La ruralité constitue pourtant un secteur économique bien plus large que l'agriculture à laquelle elle est le plus souvent associée. Les territoires ruraux, ce sont aussi des PME, des artisans et commerçants dynamiques et innovants. C'est aussi une économie sociale et solidaire génératrice d'emplois, comme en témoigne la multiplication des services d'aide à la personne. C'est un laboratoire d'innovation.

A travers ces initiatives, les territoires ruraux retrouvent un dynamisme qu'il faut contribuer à encourager collectivement afin de créer les bases d'une harmonie territoriale retrouvée en cohésion avec les territoires urbains.

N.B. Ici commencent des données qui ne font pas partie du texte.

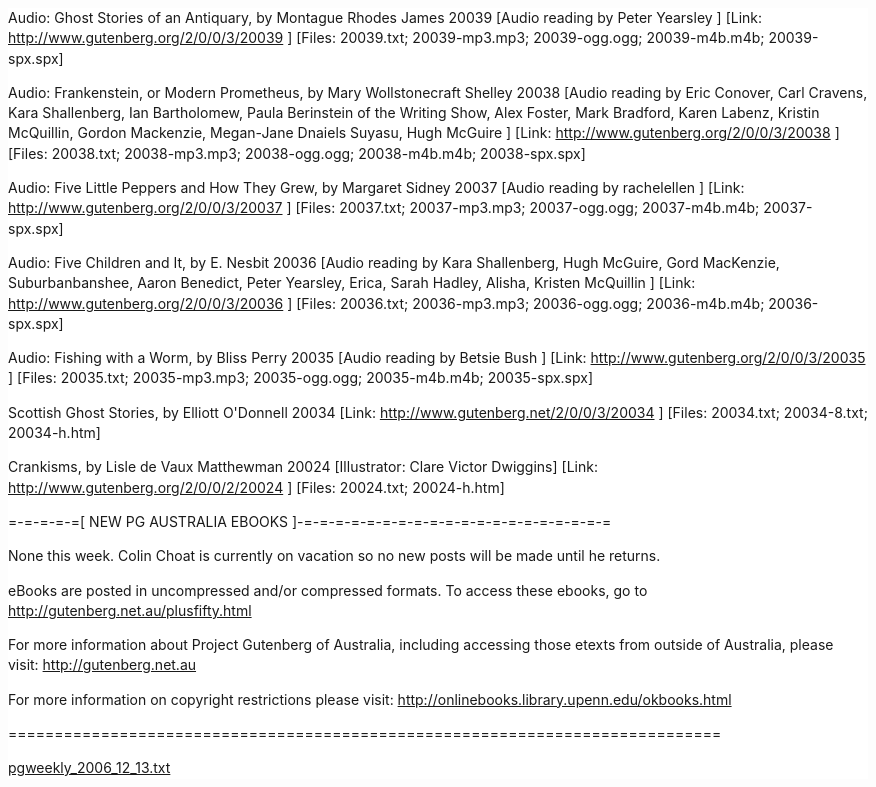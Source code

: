 Audio: Ghost Stories of an Antiquary, by Montague Rhodes James            20039
  [Audio reading by Peter Yearsley ]
  [Link: http://www.gutenberg.org/2/0/0/3/20039 ]
  [Files: 20039.txt; 20039-mp3.mp3; 20039-ogg.ogg; 20039-m4b.m4b; 20039-spx.spx]

Audio: Frankenstein, or Modern Prometheus, by Mary Wollstonecraft Shelley 20038
  [Audio reading by Eric Conover, Carl Cravens, Kara Shallenberg,
          Ian Bartholomew, Paula Berinstein of the Writing Show,
          Alex Foster, Mark Bradford, Karen Labenz, Kristin McQuillin,
          Gordon Mackenzie, Megan-Jane Dnaiels Suyasu, Hugh McGuire ]
  [Link: http://www.gutenberg.org/2/0/0/3/20038 ]
  [Files: 20038.txt; 20038-mp3.mp3; 20038-ogg.ogg; 20038-m4b.m4b; 20038-spx.spx]

Audio: Five Little Peppers and How They Grew, by Margaret Sidney          20037
  [Audio reading by rachelellen ]
  [Link: http://www.gutenberg.org/2/0/0/3/20037 ]
  [Files: 20037.txt; 20037-mp3.mp3; 20037-ogg.ogg; 20037-m4b.m4b; 20037-spx.spx]

Audio: Five Children and It, by E. Nesbit                                 20036
  [Audio reading by Kara Shallenberg, Hugh McGuire, Gord MacKenzie,
          Suburbanbanshee, Aaron Benedict, Peter Yearsley, Erica,
          Sarah Hadley, Alisha, Kristen McQuillin ]
  [Link: http://www.gutenberg.org/2/0/0/3/20036 ]
  [Files: 20036.txt; 20036-mp3.mp3; 20036-ogg.ogg; 20036-m4b.m4b; 20036-spx.spx]

Audio: Fishing with a Worm, by Bliss Perry                                20035
  [Audio reading by Betsie Bush ]
  [Link: http://www.gutenberg.org/2/0/0/3/20035 ]
  [Files: 20035.txt; 20035-mp3.mp3; 20035-ogg.ogg; 20035-m4b.m4b; 20035-spx.spx]

Scottish Ghost Stories, by Elliott O'Donnell                             20034
  [Link: http://www.gutenberg.net/2/0/0/3/20034 ]
  [Files: 20034.txt; 20034-8.txt; 20034-h.htm]

Crankisms, by Lisle de Vaux Matthewman                                   20024
  [Illustrator: Clare Victor Dwiggins]
  [Link: http://www.gutenberg.org/2/0/0/2/20024 ]
  [Files: 20024.txt; 20024-h.htm]


=-=-=-=-=[ NEW PG AUSTRALIA EBOOKS ]-=-=-=-=-=-=-=-=-=-=-=-=-=-=-=-=-=-=-=-=

None this week. Colin Choat is currently on vacation so no new posts will be
made until he returns.


eBooks are posted in uncompressed and/or compressed formats. To access these
ebooks, go to
http://gutenberg.net.au/plusfifty.html

For more information about Project Gutenberg of Australia, including
accessing those etexts from outside of Australia, please visit:
http://gutenberg.net.au

For more information on copyright restrictions please visit:
http://onlinebooks.library.upenn.edu/okbooks.html

=============================================================================</pre>

<a href="/nl_archives/2006/pgweekly_2006_12_13.txt" target="_blank" rel="nofollow">pgweekly_2006_12_13.txt</a>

C'est pourquoi il souhaite, à travers ce débat, demander au ministre chargé de la ruralité et de l'aménagement du territoire comment le Gouvernement entend se réengager aux côtés des collectivités territoriales et de tous les acteurs locaux pour le développement des territoires ruraux et s'il est prêt à mener une politique volontariste à l'égard de ces zones pour réduire une fracture territoriale de plus en plus marquée.

A 14 heures 30

2. Débat sur la désertification médicale.